Stored items from a collection:
────

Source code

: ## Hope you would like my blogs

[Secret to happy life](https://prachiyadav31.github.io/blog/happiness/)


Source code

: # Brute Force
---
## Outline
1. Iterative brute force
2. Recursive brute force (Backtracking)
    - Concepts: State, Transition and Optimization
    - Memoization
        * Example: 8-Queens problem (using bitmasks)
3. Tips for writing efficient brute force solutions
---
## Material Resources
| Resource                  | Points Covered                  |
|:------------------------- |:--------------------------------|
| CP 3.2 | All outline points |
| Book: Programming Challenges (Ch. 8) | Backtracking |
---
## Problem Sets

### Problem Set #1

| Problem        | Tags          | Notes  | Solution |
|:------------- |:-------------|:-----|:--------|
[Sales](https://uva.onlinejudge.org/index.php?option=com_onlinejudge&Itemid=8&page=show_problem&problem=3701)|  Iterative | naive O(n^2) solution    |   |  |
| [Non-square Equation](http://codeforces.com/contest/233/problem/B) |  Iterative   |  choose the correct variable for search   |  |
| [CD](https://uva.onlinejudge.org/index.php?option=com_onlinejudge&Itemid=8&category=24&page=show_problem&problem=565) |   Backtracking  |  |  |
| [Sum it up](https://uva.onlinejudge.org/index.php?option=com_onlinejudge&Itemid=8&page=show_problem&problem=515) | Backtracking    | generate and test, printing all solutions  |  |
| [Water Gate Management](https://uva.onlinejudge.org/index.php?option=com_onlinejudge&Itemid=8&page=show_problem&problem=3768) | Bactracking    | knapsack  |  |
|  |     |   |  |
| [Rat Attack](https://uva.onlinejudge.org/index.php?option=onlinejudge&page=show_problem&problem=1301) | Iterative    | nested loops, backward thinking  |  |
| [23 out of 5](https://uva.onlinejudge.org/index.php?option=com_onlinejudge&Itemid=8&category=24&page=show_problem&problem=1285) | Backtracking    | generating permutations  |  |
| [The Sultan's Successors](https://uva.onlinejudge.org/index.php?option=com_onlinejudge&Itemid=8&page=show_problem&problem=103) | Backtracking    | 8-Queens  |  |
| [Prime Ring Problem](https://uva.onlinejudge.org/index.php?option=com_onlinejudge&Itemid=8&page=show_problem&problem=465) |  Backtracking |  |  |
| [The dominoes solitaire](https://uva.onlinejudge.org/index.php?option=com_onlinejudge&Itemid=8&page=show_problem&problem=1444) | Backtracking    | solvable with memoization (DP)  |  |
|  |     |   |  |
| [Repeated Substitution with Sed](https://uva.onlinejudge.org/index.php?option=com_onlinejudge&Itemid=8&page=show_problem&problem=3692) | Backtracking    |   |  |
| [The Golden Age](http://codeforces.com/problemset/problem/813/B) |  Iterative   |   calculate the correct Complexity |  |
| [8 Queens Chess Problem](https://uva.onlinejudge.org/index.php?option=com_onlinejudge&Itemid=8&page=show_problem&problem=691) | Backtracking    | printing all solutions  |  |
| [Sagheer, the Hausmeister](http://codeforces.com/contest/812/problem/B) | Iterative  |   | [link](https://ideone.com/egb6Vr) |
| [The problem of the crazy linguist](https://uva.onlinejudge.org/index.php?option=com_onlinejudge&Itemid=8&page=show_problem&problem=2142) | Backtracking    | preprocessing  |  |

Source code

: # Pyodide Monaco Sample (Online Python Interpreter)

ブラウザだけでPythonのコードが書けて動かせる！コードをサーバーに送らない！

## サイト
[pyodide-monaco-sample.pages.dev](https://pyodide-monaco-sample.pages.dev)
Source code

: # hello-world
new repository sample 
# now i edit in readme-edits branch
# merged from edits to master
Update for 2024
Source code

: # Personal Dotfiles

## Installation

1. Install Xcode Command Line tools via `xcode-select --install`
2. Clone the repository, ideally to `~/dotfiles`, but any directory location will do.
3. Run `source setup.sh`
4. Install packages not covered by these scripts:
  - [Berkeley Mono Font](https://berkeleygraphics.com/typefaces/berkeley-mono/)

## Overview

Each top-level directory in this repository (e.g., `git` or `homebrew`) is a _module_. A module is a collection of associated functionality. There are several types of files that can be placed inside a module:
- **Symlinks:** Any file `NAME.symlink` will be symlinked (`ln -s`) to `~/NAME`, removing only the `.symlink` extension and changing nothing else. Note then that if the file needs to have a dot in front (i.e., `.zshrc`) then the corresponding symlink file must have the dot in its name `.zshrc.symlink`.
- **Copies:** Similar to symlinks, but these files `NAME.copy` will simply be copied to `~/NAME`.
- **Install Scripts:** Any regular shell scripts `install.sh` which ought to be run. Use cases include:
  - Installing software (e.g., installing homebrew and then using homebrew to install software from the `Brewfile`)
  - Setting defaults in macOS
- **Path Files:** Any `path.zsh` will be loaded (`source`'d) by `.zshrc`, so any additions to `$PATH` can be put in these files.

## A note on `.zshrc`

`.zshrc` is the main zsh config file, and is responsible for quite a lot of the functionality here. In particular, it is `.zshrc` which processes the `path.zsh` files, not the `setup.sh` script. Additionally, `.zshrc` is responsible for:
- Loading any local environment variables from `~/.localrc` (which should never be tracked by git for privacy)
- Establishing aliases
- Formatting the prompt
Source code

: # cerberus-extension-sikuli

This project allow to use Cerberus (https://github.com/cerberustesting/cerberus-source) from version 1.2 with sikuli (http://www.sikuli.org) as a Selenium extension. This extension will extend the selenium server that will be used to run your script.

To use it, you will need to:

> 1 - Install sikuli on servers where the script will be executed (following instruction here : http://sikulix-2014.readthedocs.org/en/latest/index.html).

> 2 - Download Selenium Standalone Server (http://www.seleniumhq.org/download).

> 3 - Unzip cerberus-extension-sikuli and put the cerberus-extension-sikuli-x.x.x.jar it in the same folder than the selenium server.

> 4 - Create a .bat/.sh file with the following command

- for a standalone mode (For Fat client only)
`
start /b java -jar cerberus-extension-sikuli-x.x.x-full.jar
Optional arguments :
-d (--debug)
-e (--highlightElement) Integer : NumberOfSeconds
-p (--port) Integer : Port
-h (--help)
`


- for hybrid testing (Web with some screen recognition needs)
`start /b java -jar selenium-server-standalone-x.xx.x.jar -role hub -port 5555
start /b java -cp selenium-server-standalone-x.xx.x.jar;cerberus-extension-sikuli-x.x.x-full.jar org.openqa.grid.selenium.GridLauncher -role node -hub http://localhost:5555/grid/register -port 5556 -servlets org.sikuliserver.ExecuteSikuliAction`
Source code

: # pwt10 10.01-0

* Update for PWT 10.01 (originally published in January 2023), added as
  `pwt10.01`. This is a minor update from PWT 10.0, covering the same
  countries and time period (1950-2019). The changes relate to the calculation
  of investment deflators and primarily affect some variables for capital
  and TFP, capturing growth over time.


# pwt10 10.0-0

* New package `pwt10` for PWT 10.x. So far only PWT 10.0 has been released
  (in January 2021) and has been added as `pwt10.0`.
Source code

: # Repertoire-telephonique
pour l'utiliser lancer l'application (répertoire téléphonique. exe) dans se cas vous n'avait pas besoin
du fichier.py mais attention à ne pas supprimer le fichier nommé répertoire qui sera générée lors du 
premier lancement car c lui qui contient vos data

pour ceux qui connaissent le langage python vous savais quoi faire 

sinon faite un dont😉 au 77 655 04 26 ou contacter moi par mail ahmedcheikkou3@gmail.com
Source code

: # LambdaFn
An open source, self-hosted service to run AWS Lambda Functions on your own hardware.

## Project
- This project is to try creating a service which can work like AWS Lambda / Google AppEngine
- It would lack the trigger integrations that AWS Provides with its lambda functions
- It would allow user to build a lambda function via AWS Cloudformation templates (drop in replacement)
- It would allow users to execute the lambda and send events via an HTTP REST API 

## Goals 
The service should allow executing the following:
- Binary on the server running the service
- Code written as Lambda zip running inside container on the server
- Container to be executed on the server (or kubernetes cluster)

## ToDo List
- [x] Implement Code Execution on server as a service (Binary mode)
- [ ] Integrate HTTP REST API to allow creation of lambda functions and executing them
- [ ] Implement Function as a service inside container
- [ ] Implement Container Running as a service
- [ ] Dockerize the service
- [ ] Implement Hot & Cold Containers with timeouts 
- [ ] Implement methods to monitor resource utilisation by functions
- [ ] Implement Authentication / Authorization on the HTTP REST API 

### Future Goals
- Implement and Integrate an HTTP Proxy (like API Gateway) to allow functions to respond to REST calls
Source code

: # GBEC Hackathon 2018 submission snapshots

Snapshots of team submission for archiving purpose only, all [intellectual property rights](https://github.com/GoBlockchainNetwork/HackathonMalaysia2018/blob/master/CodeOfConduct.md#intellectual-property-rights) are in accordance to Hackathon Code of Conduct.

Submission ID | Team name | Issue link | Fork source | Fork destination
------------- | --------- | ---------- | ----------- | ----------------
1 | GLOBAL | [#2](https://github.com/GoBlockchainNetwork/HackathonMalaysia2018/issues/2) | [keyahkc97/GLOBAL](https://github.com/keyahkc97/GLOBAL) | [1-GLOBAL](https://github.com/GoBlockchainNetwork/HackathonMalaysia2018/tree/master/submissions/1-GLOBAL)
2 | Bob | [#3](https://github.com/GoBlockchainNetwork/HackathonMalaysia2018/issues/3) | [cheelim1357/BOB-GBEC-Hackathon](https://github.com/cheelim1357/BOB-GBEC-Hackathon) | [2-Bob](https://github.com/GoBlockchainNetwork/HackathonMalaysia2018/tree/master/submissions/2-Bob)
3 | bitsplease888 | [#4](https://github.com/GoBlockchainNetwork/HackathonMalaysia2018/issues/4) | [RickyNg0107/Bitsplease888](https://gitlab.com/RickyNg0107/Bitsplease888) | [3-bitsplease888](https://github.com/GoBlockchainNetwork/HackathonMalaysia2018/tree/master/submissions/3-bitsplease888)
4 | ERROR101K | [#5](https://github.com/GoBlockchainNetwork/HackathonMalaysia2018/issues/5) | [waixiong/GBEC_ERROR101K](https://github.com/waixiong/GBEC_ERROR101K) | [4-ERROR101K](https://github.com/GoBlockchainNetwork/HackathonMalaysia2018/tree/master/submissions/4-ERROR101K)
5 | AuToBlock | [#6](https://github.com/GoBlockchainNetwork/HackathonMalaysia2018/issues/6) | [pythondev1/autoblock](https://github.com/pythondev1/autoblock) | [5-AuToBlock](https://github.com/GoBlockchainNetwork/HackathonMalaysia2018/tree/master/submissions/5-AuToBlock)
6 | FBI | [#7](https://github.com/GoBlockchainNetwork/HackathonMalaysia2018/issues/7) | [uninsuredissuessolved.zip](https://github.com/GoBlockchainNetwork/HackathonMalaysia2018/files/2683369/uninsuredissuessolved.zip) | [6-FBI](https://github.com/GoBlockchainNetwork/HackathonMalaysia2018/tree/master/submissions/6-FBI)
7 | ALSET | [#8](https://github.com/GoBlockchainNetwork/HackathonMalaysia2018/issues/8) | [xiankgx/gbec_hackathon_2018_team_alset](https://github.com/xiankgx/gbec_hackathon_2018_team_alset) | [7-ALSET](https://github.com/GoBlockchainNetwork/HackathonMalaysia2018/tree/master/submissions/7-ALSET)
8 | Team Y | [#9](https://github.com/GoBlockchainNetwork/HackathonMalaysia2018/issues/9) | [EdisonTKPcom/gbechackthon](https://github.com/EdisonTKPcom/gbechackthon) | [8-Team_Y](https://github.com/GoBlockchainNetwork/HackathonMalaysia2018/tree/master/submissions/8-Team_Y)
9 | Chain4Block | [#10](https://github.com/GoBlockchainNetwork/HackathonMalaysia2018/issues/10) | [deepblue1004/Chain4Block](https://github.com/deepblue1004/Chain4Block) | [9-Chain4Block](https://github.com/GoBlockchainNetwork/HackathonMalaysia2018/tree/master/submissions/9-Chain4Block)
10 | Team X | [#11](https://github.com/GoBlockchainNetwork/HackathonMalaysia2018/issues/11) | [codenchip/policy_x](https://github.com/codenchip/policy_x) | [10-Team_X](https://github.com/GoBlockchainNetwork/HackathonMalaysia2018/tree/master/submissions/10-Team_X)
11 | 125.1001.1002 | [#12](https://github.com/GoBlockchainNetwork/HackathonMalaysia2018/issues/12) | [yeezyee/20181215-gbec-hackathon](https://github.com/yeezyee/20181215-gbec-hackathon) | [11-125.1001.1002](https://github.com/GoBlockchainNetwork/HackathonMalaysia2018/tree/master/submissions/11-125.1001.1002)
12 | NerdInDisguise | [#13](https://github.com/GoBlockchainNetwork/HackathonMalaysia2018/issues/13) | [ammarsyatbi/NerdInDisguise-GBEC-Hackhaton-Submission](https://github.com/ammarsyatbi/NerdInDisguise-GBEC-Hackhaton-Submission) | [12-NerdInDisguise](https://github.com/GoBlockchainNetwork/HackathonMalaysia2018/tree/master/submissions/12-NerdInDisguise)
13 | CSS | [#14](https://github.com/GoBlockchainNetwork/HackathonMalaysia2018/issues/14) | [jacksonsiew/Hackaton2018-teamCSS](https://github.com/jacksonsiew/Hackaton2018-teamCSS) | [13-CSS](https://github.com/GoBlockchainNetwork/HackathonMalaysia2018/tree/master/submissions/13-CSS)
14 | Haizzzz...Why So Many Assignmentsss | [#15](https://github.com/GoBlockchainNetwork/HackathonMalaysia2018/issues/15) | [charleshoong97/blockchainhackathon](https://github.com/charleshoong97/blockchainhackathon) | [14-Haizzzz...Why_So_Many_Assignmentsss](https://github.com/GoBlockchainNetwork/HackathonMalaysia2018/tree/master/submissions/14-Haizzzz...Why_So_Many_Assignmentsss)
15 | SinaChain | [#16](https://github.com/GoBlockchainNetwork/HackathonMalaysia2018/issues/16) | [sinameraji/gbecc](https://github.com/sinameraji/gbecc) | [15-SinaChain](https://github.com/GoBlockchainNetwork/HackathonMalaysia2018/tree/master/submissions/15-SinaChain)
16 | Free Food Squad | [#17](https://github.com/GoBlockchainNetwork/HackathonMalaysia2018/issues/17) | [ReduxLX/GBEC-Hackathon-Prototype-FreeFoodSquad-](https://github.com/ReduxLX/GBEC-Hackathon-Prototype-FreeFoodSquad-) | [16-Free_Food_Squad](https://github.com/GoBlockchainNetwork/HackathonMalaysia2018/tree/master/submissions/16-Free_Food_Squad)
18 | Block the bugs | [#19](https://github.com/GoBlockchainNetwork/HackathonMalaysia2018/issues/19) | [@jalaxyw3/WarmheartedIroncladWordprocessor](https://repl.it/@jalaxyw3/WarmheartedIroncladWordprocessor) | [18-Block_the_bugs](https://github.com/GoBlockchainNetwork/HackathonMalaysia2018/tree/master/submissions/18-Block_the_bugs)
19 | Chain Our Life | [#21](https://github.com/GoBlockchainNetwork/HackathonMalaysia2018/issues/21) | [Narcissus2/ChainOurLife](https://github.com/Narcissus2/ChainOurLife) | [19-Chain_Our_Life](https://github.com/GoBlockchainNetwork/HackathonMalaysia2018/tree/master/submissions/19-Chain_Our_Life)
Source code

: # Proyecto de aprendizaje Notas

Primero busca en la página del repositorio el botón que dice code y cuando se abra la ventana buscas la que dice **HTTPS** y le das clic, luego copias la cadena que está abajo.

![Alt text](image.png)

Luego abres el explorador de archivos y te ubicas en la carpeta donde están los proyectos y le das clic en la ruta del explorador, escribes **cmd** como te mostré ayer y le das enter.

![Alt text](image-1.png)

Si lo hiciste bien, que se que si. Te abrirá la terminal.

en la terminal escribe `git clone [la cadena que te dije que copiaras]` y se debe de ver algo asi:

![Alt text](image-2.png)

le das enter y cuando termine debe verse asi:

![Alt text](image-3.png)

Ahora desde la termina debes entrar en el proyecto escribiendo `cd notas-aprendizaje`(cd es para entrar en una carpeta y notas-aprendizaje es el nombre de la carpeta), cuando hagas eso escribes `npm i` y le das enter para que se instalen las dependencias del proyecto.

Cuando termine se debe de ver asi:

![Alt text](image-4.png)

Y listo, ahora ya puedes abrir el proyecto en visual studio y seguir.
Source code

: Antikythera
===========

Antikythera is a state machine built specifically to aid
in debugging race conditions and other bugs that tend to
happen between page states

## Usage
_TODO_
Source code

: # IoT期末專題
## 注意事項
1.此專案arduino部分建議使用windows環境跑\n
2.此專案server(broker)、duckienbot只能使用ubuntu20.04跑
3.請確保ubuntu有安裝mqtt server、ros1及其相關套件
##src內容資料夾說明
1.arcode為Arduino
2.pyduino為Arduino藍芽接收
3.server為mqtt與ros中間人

────

Task to complete: Which lines in the records above include the word "scripts"? Copy them out.

Answer space:
4. Install packages not covered by these scripts:
- **Install Scripts:** Any regular shell scripts `install.sh` which ought to be run. Use cases include:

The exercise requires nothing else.